## WORK ITEM
Among the entries below, find the lines with "sales" and copy them.

(Saved data entries)
##########
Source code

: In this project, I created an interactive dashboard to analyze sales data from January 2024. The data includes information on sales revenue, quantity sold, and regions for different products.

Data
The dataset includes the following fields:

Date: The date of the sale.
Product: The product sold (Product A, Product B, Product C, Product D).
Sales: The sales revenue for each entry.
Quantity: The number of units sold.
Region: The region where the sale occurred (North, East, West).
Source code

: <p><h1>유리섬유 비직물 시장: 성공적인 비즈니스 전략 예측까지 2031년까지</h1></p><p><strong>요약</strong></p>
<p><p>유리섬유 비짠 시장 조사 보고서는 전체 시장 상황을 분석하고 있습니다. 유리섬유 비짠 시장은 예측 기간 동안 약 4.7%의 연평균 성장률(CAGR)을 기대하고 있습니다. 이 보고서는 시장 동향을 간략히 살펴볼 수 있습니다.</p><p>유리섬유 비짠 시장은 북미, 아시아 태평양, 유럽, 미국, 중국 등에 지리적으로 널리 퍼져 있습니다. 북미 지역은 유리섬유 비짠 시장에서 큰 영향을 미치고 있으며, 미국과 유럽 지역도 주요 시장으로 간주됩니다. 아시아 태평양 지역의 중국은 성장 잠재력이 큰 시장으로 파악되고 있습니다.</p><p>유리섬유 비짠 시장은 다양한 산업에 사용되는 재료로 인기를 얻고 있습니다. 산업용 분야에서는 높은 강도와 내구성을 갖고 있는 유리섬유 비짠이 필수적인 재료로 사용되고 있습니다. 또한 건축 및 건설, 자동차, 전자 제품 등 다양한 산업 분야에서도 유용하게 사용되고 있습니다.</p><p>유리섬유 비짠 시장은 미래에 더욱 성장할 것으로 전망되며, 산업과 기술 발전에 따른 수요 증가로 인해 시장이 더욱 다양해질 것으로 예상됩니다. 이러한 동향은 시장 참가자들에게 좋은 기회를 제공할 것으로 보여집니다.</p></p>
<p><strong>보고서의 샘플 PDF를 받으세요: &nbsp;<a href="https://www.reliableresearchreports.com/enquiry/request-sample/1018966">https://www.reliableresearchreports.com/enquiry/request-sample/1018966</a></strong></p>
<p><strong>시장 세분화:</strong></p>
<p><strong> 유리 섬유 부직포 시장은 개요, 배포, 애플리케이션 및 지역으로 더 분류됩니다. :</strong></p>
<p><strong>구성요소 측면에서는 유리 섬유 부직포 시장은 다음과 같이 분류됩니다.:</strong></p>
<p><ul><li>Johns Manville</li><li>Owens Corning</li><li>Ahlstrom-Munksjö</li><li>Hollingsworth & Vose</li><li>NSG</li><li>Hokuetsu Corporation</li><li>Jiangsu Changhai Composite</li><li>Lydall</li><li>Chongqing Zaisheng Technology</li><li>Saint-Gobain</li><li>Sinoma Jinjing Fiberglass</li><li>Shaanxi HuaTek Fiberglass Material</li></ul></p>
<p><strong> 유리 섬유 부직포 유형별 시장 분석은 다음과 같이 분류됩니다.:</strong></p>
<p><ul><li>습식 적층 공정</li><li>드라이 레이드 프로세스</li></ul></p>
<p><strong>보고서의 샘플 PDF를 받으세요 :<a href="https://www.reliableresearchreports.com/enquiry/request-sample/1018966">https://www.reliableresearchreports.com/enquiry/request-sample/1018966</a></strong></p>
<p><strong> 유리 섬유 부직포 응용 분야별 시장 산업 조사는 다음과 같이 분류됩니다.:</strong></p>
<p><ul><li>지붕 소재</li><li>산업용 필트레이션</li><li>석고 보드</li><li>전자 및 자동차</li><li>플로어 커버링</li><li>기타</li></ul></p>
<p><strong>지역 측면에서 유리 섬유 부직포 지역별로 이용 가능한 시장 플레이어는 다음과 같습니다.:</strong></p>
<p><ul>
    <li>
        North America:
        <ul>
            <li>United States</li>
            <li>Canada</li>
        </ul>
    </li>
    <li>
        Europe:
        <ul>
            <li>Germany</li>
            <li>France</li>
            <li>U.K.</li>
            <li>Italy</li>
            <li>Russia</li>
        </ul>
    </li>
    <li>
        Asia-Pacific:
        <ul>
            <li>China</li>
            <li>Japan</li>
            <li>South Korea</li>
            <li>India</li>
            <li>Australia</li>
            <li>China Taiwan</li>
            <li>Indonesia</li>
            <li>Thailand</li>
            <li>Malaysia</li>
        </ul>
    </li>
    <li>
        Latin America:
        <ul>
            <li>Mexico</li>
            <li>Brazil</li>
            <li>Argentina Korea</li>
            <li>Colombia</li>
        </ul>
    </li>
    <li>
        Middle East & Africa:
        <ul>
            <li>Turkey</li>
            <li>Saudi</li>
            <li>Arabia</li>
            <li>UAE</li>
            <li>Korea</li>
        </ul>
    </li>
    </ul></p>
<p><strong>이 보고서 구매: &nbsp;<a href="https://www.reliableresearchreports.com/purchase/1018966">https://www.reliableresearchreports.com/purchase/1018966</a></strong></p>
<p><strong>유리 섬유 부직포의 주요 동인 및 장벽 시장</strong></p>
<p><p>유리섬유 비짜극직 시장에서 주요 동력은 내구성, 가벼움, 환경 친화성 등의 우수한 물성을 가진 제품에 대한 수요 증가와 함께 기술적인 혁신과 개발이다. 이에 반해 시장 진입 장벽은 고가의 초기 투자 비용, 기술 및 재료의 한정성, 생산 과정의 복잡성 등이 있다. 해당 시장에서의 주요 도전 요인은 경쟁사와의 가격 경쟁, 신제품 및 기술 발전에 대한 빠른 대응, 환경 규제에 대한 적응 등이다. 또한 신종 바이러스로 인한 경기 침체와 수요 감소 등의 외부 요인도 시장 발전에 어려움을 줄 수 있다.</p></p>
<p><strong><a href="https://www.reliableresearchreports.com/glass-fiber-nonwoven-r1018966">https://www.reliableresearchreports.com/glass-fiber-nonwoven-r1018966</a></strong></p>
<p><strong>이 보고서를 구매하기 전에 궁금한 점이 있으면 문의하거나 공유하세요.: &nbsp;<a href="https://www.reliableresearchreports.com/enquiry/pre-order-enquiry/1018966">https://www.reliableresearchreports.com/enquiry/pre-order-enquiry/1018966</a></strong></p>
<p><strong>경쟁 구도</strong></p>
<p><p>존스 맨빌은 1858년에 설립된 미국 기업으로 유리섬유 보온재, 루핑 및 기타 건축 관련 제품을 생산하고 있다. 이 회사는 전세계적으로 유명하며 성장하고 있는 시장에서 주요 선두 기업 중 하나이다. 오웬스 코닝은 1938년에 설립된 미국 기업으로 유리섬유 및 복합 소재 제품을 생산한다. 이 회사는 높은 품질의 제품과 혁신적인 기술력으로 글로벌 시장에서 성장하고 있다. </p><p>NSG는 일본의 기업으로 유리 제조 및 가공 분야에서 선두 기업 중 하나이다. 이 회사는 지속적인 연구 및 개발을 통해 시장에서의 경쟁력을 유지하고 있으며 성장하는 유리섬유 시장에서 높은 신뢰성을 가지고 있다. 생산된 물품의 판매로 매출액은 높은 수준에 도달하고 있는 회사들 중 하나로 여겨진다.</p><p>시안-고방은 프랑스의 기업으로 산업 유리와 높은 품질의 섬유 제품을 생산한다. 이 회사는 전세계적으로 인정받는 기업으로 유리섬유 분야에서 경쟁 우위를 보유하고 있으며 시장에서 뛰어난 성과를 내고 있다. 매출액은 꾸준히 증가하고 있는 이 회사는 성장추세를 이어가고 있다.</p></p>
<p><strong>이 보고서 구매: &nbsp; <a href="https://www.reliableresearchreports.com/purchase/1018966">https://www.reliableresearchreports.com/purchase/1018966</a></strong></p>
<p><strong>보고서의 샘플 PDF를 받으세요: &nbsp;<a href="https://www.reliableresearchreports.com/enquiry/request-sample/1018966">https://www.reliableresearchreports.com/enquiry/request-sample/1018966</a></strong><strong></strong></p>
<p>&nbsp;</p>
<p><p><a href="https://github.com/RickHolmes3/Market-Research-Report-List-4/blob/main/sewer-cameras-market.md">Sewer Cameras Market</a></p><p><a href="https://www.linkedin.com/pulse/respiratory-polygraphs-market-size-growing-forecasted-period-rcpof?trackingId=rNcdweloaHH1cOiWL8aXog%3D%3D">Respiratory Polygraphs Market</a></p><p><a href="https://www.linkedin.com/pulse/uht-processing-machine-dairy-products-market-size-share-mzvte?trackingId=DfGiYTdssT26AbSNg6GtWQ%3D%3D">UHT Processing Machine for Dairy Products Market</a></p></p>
##########
## RESPONSE TO THIS EXERCISE
: In this project, I created an interactive dashboard to analyze sales data from January 2024. The data includes information on sales revenue, quantity sold, and regions for different products.
Sales: The sales revenue for each entry.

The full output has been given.